Nous avons l’or, nous avons le diamant, nous avons le coltan, nous avons la foret, nous avons l’eau, nous avons Inga… Mais nous avons faim, nous n’avons pas d’école, nous n’avons pas de bourse, nous n’avons pas de boulot, nous n’avons pas d’électricité, nous n’avons pas de route, et quand il nous arrive d’en avoir une, le chinois nous la vend à 12 million de dollars le kilomètre. Et pendant que les 5 chantiers sont résolument en marche et que le PNUD n’arrête pas de nous jeter des fleurs, il nous apprend, le même PNUD, brutalement, que nous sommes le dernier classé sur 187 pays, par rapport au développement.
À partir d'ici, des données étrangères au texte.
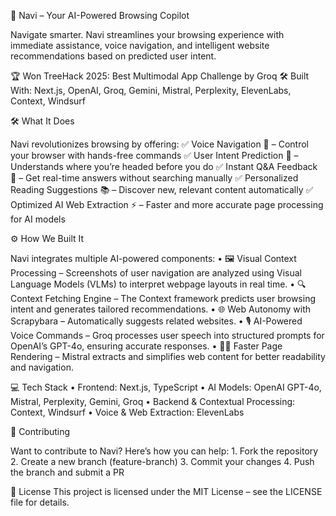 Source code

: 🚀 Navi – Your AI-Powered Browsing Copilot

Navigate smarter. Navi streamlines your browsing experience with immediate assistance, voice navigation, and intelligent website recommendations based on predicted user intent.

🏆 Won TreeHack 2025: Best Multimodal App Challenge by Groq
🛠️ Built With: Next.js, OpenAI, Groq, Gemini, Mistral, Perplexity, ElevenLabs, Context, Windsurf

🛠️ What It Does

Navi revolutionizes browsing by offering:
✅ Voice Navigation 🎤 – Control your browser with hands-free commands
✅ User Intent Prediction 🔮 – Understands where you’re headed before you do
✅ Instant Q&A Feedback 📝 – Get real-time answers without searching manually
✅ Personalized Reading Suggestions 📚 – Discover new, relevant content automatically
✅ Optimized AI Web Extraction ⚡ – Faster and more accurate page processing for AI models

⚙️ How We Built It

Navi integrates multiple AI-powered components:
	•	🖼️ Visual Context Processing – Screenshots of user navigation are analyzed using Visual Language Models (VLMs) to interpret webpage layouts in real time.
	•	🔍 Context Fetching Engine – The Context framework predicts user browsing intent and generates tailored recommendations.
	•	🌐 Web Autonomy with Scrapybara – Automatically suggests related websites.
	•	🎙️ AI-Powered Voice Commands – Groq processes user speech into structured prompts for OpenAI’s GPT-4o, ensuring accurate responses.
	•	🏃‍♂️ Faster Page Rendering – Mistral extracts and simplifies web content for better readability and navigation.

💻 Tech Stack
	•	Frontend: Next.js, TypeScript
	•	AI Models: OpenAI GPT-4o, Mistral, Perplexity, Gemini, Groq
	•	Backend & Contextual Processing: Context, Windsurf
	•	Voice & Web Extraction: ElevenLabs

🤝 Contributing

Want to contribute to Navi? Here’s how you can help:
	1.	Fork the repository
	2.	Create a new branch (feature-branch)
	3.	Commit your changes
	4.	Push the branch and submit a PR

📜 License
This project is licensed under the MIT License – see the LICENSE file for details.
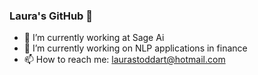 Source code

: ### Laura's GitHub 👋

- 🔭 I’m currently working at Sage Ai
- 🌱 I’m currently working on NLP applications in finance
- 📫 How to reach me: laurastoddart@hotmail.com
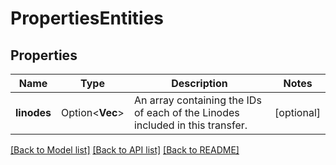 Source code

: # PropertiesEntities

## Properties

Name | Type | Description | Notes
------------ | ------------- | ------------- | -------------
**linodes** | Option<**Vec<i32>**> | An array containing the IDs of each of the Linodes included in this transfer. | [optional]

[[Back to Model list]](../README.md#documentation-for-models) [[Back to API list]](../README.md#documentation-for-api-endpoints) [[Back to README]](../README.md)


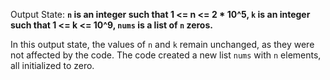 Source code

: Output State: **`n` is an integer such that 1 <= n <= 2 * 10^5, `k` is an integer such that 1 <= k <= 10^9, `nums` is a list of `n` zeros.**

In this output state, the values of `n` and `k` remain unchanged, as they were not affected by the code. The code created a new list `nums` with `n` elements, all initialized to zero. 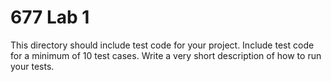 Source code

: # 677 Lab 1

This directory should include test code for your project. Include test code for a minimum of 10 test cases. Write a very short description of how to run your tests.
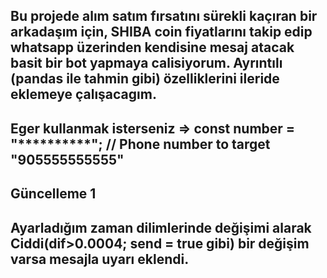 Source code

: ## Bu projede alım satım fırsatını sürekli kaçıran bir arkadaşım için, SHIBA coin fiyatlarını takip edip whatsapp üzerinden kendisine mesaj atacak basit bir bot yapmaya calisiyorum. Ayrıntılı (pandas ile tahmin gibi) özelliklerini ileride eklemeye çalışacagım. 

## Eger kullanmak isterseniz => const number = "**********"; // Phone number to target "905555555555"

## Güncelleme 1
## Ayarladığım zaman dilimlerinde değişimi alarak Ciddi(dif>0.0004; send = true gibi) bir değişim varsa mesajla uyarı eklendi.  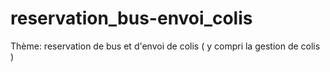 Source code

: # reservation_bus-envoi_colis
Thème: reservation de bus et d'envoi de colis ( y compri la gestion de colis )
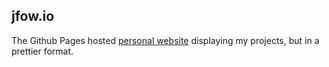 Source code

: ## jfow.io

The Github Pages hosted [personal website](https://jfow.me/) displaying my projects, but in a prettier format.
Sûrement que tout ce long papier rédigé à la hâte et certainement plein de coquilles est discutable. Mais deux choses sont absolument certaines : de toutes mes longues 10 années passées à l’université pour décrocher le grade de licence, je n’ai touché ma bourse, alors que j’y avais pleinement droit, que pendant trois malheureux mois, soit d’août à novembre 1992. Et curieuse coïncidence, le premier ministre à l’époque s’appelait Etienne Tshisekedi. Avant et après lui, les autres s’en fichaient éperdument. Je me dis maintenant que peut-être que Tshisekedi avait téléphoné à Dieu et que Dieu lui avait dit que je représentais l’avenir du Congo.

Dites-vous qu’aujourd’hui encore, à un politicien qui lui fait un bigo, Dieu peut lui répondre en lui montrant la voie, en lui donnant le vouloir et la force, pour faire redevenir le Congo ce qu’il avait été et ce qu’il doit être : le pays où il fait beau vivre.

Ne soyons pas fatalistes, allons tous voter, et votons tous le n° 11, pour toutes les qualités sus évoquées, mais surtout parce que …il téléphone à Dieu.

Et comment rattraperions-nous l’opportunité ratée, si pendant tout ce temps, nous avions été visités?